- **Description of the task**
Reproduce only the top of the records, down to and including the line containing "и bounding box).".

- **Exercise data**
::::
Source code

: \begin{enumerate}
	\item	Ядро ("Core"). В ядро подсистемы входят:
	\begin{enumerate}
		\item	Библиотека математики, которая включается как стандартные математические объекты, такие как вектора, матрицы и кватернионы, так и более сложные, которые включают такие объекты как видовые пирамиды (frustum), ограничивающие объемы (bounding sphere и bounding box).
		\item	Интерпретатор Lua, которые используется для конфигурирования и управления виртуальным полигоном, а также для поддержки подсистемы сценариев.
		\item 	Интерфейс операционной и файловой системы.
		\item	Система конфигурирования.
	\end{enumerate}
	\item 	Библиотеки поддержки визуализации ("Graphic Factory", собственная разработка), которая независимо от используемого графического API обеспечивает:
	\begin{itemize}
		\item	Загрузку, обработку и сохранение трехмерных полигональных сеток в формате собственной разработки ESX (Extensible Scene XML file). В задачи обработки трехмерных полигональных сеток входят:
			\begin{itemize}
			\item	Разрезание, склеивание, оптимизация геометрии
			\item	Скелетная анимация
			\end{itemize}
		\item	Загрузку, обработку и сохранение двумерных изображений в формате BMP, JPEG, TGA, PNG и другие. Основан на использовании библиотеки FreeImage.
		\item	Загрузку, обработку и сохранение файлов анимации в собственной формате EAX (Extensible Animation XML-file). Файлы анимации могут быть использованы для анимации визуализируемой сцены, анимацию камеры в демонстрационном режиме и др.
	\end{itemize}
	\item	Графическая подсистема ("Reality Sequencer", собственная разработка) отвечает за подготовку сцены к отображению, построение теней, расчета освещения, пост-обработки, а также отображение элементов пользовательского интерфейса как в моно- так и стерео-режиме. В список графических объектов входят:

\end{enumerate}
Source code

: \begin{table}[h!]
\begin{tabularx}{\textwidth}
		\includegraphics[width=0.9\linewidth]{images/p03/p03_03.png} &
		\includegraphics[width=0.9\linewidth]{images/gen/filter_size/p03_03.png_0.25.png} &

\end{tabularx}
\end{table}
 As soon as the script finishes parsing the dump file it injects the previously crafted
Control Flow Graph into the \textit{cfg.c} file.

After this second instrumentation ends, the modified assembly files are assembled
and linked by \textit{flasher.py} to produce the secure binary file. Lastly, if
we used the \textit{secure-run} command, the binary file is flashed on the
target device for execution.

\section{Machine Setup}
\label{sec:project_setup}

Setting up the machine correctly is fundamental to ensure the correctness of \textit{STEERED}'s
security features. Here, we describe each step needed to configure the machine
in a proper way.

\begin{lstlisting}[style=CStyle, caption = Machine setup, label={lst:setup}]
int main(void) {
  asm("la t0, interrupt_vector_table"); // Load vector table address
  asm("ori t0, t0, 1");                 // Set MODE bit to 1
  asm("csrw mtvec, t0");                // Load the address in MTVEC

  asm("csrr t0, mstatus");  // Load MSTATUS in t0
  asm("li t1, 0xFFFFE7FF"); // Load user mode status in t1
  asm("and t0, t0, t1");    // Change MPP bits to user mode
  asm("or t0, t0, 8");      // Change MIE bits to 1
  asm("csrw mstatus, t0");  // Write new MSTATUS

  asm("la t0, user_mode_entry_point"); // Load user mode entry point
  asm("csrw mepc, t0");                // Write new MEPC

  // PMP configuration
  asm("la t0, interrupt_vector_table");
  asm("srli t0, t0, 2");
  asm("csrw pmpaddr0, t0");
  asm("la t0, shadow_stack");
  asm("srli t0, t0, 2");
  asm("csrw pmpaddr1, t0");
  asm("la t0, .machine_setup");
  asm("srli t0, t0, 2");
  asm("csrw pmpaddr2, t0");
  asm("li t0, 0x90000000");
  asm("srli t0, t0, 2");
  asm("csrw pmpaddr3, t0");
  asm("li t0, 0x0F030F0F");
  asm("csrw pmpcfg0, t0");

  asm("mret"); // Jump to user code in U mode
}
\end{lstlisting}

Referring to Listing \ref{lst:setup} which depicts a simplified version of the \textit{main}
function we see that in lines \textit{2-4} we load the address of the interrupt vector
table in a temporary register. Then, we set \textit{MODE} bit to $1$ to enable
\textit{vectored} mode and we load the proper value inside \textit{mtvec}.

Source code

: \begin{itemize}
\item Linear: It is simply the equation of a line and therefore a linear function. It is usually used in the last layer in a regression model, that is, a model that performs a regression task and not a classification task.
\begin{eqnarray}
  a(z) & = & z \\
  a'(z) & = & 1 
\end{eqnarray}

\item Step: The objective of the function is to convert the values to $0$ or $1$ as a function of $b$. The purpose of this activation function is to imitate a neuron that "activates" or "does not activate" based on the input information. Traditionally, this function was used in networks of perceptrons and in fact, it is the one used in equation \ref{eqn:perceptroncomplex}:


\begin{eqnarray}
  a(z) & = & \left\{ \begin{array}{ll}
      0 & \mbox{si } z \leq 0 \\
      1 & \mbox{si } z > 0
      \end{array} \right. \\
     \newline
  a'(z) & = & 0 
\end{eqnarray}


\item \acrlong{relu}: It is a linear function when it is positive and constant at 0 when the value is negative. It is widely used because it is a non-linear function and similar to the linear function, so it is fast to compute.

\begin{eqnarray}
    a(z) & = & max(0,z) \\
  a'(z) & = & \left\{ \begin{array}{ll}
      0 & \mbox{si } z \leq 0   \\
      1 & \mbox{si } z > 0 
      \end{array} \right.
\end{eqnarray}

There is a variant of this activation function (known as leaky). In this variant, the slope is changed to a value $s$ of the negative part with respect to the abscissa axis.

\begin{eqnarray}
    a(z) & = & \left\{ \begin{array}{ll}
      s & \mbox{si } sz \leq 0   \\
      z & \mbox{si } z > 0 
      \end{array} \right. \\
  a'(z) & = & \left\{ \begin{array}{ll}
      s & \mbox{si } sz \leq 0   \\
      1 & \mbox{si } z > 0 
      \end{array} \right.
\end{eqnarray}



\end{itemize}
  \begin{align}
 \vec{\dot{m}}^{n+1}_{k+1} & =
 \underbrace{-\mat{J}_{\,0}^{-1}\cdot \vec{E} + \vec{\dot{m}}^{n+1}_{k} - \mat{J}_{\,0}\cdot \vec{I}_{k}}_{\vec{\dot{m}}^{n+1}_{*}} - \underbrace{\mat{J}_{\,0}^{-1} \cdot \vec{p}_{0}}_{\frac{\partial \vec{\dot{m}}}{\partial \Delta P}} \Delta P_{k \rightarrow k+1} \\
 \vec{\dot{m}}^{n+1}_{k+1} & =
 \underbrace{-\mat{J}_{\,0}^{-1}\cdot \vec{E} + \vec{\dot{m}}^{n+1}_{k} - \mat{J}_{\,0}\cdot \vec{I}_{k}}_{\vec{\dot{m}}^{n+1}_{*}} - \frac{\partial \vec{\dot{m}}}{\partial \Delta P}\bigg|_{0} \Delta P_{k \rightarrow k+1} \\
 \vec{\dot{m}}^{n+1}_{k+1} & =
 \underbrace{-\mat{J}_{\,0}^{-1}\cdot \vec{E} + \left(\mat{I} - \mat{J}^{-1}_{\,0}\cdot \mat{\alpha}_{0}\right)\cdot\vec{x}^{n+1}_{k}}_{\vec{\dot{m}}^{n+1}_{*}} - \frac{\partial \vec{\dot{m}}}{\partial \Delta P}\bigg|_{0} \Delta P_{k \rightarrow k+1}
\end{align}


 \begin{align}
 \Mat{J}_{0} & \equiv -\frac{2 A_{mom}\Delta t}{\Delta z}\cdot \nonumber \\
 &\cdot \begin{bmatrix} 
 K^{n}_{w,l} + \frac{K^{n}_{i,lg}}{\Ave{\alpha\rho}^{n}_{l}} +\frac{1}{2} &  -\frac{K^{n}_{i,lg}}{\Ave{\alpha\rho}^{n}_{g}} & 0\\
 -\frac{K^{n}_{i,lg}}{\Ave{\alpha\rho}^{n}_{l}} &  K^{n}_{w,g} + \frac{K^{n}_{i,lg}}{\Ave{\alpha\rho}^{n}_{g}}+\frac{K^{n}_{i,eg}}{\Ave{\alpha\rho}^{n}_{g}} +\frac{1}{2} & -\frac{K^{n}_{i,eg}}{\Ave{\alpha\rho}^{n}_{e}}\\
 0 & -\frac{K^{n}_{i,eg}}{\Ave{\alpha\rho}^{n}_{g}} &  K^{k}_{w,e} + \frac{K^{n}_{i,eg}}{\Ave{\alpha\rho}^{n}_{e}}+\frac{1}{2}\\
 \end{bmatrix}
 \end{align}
::::
- **Result**
Source code

: \begin{enumerate}
	\item	Ядро ("Core"). В ядро подсистемы входят:
	\begin{enumerate}
		\item	Библиотека математики, которая включается как стандартные математические объекты, такие как вектора, матрицы и кватернионы, так и более сложные, которые включают такие объекты как видовые пирамиды (frustum), ограничивающие объемы (bounding sphere и bounding box).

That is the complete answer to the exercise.